#' Denoising FASTA sequences
#'
#' @description \code{vs_cluster_unoise} performs denoising of FASTA sequences
#' from a given file or object using \code{VSEARCH}´s \code{cluster_unoise}
#' method.
#'
#' @param fasta_input (Required). A FASTA file path or a FASTA object containing
#' reads to denoise. See \emph{Details}.
#' @param otutabout (Optional). A character string specifying the name of the
#' output file in an OTU table format. If \code{NULL} (default), the output is
#' returned as a tibble in R. See \emph{Details}.
#' @param minsize (Optional). Minimum abundance of cluster centroids.
#' Defaults to \code{8}.
#' @param unoise_alpha (Optional). Alpha value for the UNOISE algorithm.
#' Defaults to \code{2}.
#' @param relabel (Optional). Relabel sequences using the given prefix and a
#' ticker to construct new headers. Defaults to \code{NULL}.
#' @param relabel_sha1 (Optional). If \code{TRUE} (default), relabel sequences
#' using the SHA1 message digest algorithm. Defaults to \code{FALSE}.
#' @param log_file (Optional). Name of the log file to capture messages from
#' \code{VSEARCH}. If \code{NULL} (default), no log file is created.
#' @param threads (Optional). Number of computational threads to be used by
#' \code{VSEARCH}. Defaults to \code{1}.
#' @param vsearch_options (Optional). Additional arguments to pass to
#' \code{VSEARCH}. Defaults to \code{NULL}. See \emph{Details}.
#' @param tmpdir (Optional). Path to the directory where temporary files should
#' be written when tables are used as input or output. Defaults to
#' \code{NULL}, which resolves to the session-specific temporary directory
#' (\code{tempdir()}).
#'
#' @details
#' Sequences are denoised according to the UNOISE version 3 algorithm by Robert
#' Edgar, but without the de novo chimera removal step. In this algorithm,
#' clustering of sequences depends both on their similarity and their
#' abundances. The abundance ratio (skew) is the abundance of a new
#' sequence divided by the abundance of the centroid sequence. This skew must
#' not be larger than beta if the sequences should be clustered together. Beta
#' is calculated as 2 raised to the power of minus 1 minus alpha times the
#' sequence distance. The sequence distance used is the number of mismatches in
#' the alignment, ignoring gaps. This means that the abundance must be
#' exponentially lower as the distance increases from the centroid for a new
#' sequence to be included in the cluster.
#'
#' The argument \code{minsize} will affect the total number of clusters,
#' specifying the minimum copy number required for any centroid. A larger value
#' means (in general) fewer clusters.
#'
#' \code{fasta_input} can either be a file path to a FASTA file or a FASTA
#' object. FASTA objects are tibbles that contain the columns \code{Header} and
#' \code{Sequence}, see \code{\link[microseq]{readFasta}}.
#'
#' The \code{Header} column \strong{must} contain the size (copy number) for
#' each read. The size information must have the format ";size=X",
#' where X is the count for the given sequence.

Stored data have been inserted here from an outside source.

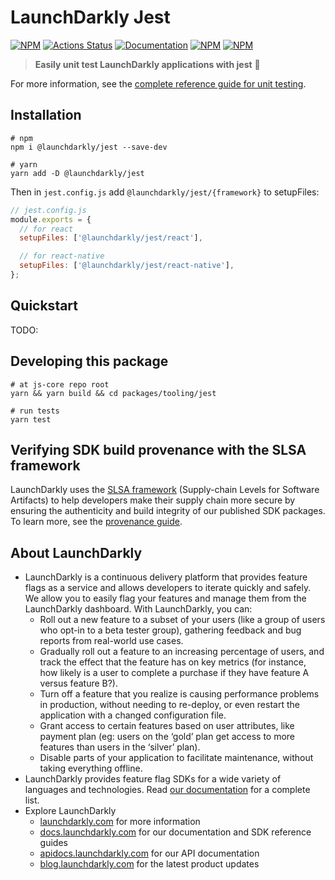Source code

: # LaunchDarkly Jest

[![NPM][jest-npm-badge]][jest-npm-link]
[![Actions Status][jest-ci-badge]][jest-ci]
[![Documentation][jest-ghp-badge]][jest-ghp-link]
[![NPM][jest-dm-badge]][jest-npm-link]
[![NPM][jest-dt-badge]][jest-npm-link]

> **Easily unit test LaunchDarkly applications with jest** :clap:

For more information, see the [complete reference guide for unit testing](https://docs.launchdarkly.com/guides/sdk/unit-tests).

## Installation

```shell
# npm
npm i @launchdarkly/jest --save-dev

# yarn
yarn add -D @launchdarkly/jest
```

Then in `jest.config.js` add `@launchdarkly/jest/{framework}` to setupFiles:

```js
// jest.config.js
module.exports = {
  // for react
  setupFiles: ['@launchdarkly/jest/react'],

  // for react-native
  setupFiles: ['@launchdarkly/jest/react-native'],
};
```

## Quickstart

TODO:

## Developing this package

```shell
# at js-core repo root
yarn && yarn build && cd packages/tooling/jest

# run tests
yarn test
```

## Verifying SDK build provenance with the SLSA framework

LaunchDarkly uses the [SLSA framework](https://slsa.dev/spec/v1.0/about) (Supply-chain Levels for Software Artifacts) to help developers make their supply chain more secure by ensuring the authenticity and build integrity of our published SDK packages. To learn more, see the [provenance guide](PROVENANCE.md).

## About LaunchDarkly

- LaunchDarkly is a continuous delivery platform that provides feature flags as a service and allows developers to iterate quickly and safely. We allow you to easily flag your features and manage them from the LaunchDarkly dashboard. With LaunchDarkly, you can:
  - Roll out a new feature to a subset of your users (like a group of users who opt-in to a beta tester group), gathering feedback and bug reports from real-world use cases.
  - Gradually roll out a feature to an increasing percentage of users, and track the effect that the feature has on key metrics (for instance, how likely is a user to complete a purchase if they have feature A versus feature B?).
  - Turn off a feature that you realize is causing performance problems in production, without needing to re-deploy, or even restart the application with a changed configuration file.
  - Grant access to certain features based on user attributes, like payment plan (eg: users on the ‘gold’ plan get access to more features than users in the ‘silver’ plan).
  - Disable parts of your application to facilitate maintenance, without taking everything offline.
- LaunchDarkly provides feature flag SDKs for a wide variety of languages and technologies. Read [our documentation](https://docs.launchdarkly.com/sdk) for a complete list.
- Explore LaunchDarkly
  - [launchdarkly.com](https://www.launchdarkly.com/ 'LaunchDarkly Main Website') for more information
  - [docs.launchdarkly.com](https://docs.launchdarkly.com/ 'LaunchDarkly Documentation') for our documentation and SDK reference guides
  - [apidocs.launchdarkly.com](https://apidocs.launchdarkly.com/ 'LaunchDarkly API Documentation') for our API documentation
  - [blog.launchdarkly.com](https://blog.launchdarkly.com/ 'LaunchDarkly Blog Documentation') for the latest product updates

[jest-ci-badge]: https://github.com/launchdarkly/js-core/actions/workflows/jest.yml/badge.svg
[jest-ci]: https://github.com/launchdarkly/js-core/actions/workflows/jest.yml
[jest-npm-badge]: https://img.shields.io/npm/v/@launchdarkly/jest.svg?style=flat-square
[jest-npm-link]: https://www.npmjs.com/package/@launchdarkly/jest
[jest-ghp-badge]: https://img.shields.io/static/v1?label=GitHub+Pages&message=API+reference&color=00add8
[jest-ghp-link]: https://launchdarkly.github.io/js-core/packages/tooling/jest/docs/
[jest-dm-badge]: https://img.shields.io/npm/dm/@launchdarkly/jest.svg?style=flat-square
[jest-dt-badge]: https://img.shields.io/npm/dt/@launchdarkly/jest.svg?style=flat-square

This is obtained by running all
#' reads through \code{\link{vs_fastx_uniques}} with \code{sizeout = TRUE}.
#'
#' You may use reads for a single sample or all reads from all samples as input.
#' In the latter case the \code{Header} must also contain sample information
#' on the format ";sample=xxx" where "xxx" is a unique sample identifier text.
#' Again, this is obtained by using \code{\link{vs_fastx_uniques}} on the reads
#' for each sample prior to this step. Use the \code{sample = "xxx"} argument,
#' where "xxx" is replaced with some unique text for each sample.
#'
#' If \code{log_file} is \code{NULL} and \code{centroids} is specified,
#' clustering statistics from \code{VSEARCH} will not be captured.
#'
#' \code{vsearch_options} allows users to pass additional command-line arguments
#' to \code{VSEARCH} that are not directly supported by this function. Refer to
#' the \code{VSEARCH} manual for more details.
#'
#' @return A read count table with one row for each cluster and one column for
#' each sample. If \code{otutabout} is a text it is assumed to be a file name,
#' and the results are written to this file. If no such text is supplied
#' (default), it is returned as a tibble.
#'
#' The first two columns of this tibble lists the \code{Header} and
#' \code{Sequence} of the centroid sequences for each cluster.
#'
#' The clustering statistics are included as an attribute named
#' \code{"statistics"} with the following columns:
#' \itemize{
#'   \item \code{num_nucleotides}: Total number of nucleotides used as input for
#'   clustering.
#'   \item \code{min_length_input_seq}: Length of the shortest sequence used as
#'   input for clustering.
#'   \item \code{max_length_input_seq}: Length of the longest sequence used as
#'   input for clustering.
#'   \item \code{avg_length_input_seq}: Average length of the sequences used as
#'   input for clustering.
#'   \item \code{num_clusters}: Number of clusters generated.
#'   \item \code{min_size_cluster}: Size of the smallest cluster.
#'   \item \code{max_size_cluster}: Size of the largest cluster.
#'   \item \code{avg_size_cluster}: Average size of the clusters.
#'   \item \code{num_singletons}: Number of singletons after clustering.
#'   \item \code{input}: Name of the input file/object for the clustering.
#' }
#'
#' @examples
#' \dontrun{
#' # A small fasta file
#' fasta_input <- file.path(file.path(path.package("Rsearch"), "extdata"), "small.fasta")
#'
#' # Denoise sequences and read counts
#' denoised.tbl <- vs_cluster_unoise(fasta_input = fasta_input)
#' head(denoised.tbl)
#'
#' # Extract clustering statistics
#' statistics <- attr(denoised.tbl, "statistics")
#'
#' # Cluster sequences and write results to a file
#' vs_cluster_unoise(fasta_input = fasta_input,
#'                   otutabout = "otutable.tsv")
#' }
#'
#' @references \url{https://github.com/torognes/vsearch}
#'
#' @aliases vs_cluster_unoise cluster_unoise unoise denoise
#'
#' @export
#'
vs_cluster_unoise <- function(fasta_input,
                              otutabout = NULL,
                              minsize = 8,
                              unoise_alpha = 2,
                              relabel = NULL,
                              relabel_sha1 = FALSE,
                              log_file = NULL,
                              threads = 1,
                              vsearch_options = NULL,
                              tmpdir = NULL) {

  # Check if vsearch is available
  vsearch_executable <- options("Rsearch.vsearch_executable")[[1]]
  vsearch_available(vsearch_executable)

  # Set temporary directory if not provided
  if (is.null(tmpdir)) tmpdir <- tempdir()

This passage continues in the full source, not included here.